HOW TO COMPLETE THIS TASK: The answer must be a single number: the count of lines below that contain the string "each".

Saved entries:

++++++++++++++++++++

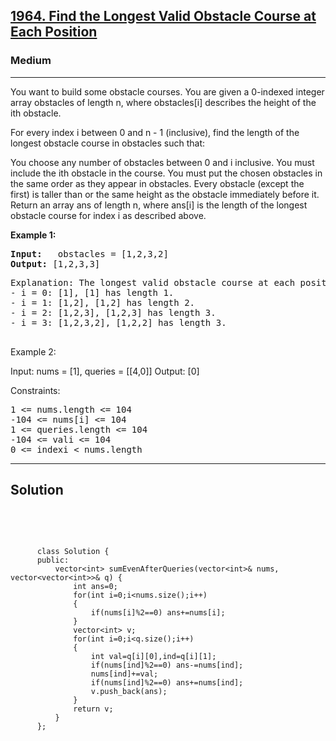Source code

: 
<h2><a href="https://leetcode.com/problems/find-the-longest-valid-obstacle-course-at-each-position/description/">1964. Find the Longest Valid Obstacle Course at Each Position</a></h2>
<h3>Medium</h3>
<hr>
<div><p>
You want to build some obstacle courses. You are given a 0-indexed integer array obstacles of length n, where obstacles[i] describes the height of the ith obstacle.

For every index i between 0 and n - 1 (inclusive), find the length of the longest obstacle course in obstacles such that:

You choose any number of obstacles between 0 and i inclusive.
You must include the ith obstacle in the course.
You must put the chosen obstacles in the same order as they appear in obstacles.
Every obstacle (except the first) is taller than or the same height as the obstacle immediately before it.
Return an array ans of length n, where ans[i] is the length of the longest obstacle course for index i as described above.
</p>


<p><strong>Example 1:</strong></p>
<pre><strong>Input:</strong>   obstacles = [1,2,3,2]
<strong>Output:</strong> [1,2,3,3]
</pre>
<pre>
Explanation: The longest valid obstacle course at each position is:
- i = 0: [1], [1] has length 1.
- i = 1: [1,2], [1,2] has length 2.
- i = 2: [1,2,3], [1,2,3] has length 3.
- i = 3: [1,2,3,2], [1,2,2] has length 3.
  </pre>
  
Example 2:

Input: nums = [1], queries = [[4,0]]
Output: [0]
 

Constraints:
<pre>
1 <= nums.length <= 104
-104 <= nums[i] <= 104
1 <= queries.length <= 104
-104 <= vali <= 104
0 <= indexi < nums.length
</pre>
<hr>
 <h2><strong><b>Solution</b></strong></h2>
 <br>
 <pre>
 
          class Solution {
          public:
              vector<int> sumEvenAfterQueries(vector<int>& nums, vector<vector<int>>& q) {
                  int ans=0;
                  for(int i=0;i<nums.size();i++)
                  {
                      if(nums[i]%2==0) ans+=nums[i];
                  }
                  vector<int> v;
                  for(int i=0;i<q.size();i++)
                  {
                      int val=q[i][0],ind=q[i][1];
                      if(nums[ind]%2==0) ans-=nums[ind];
                      nums[ind]+=val;
                      if(nums[ind]%2==0) ans+=nums[ind];
                      v.push_back(ans);
                  }
                  return v;
              }
          };
          
 </pre>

++++++++++++++++++++

ANSWER TO THE EXERCISE: 2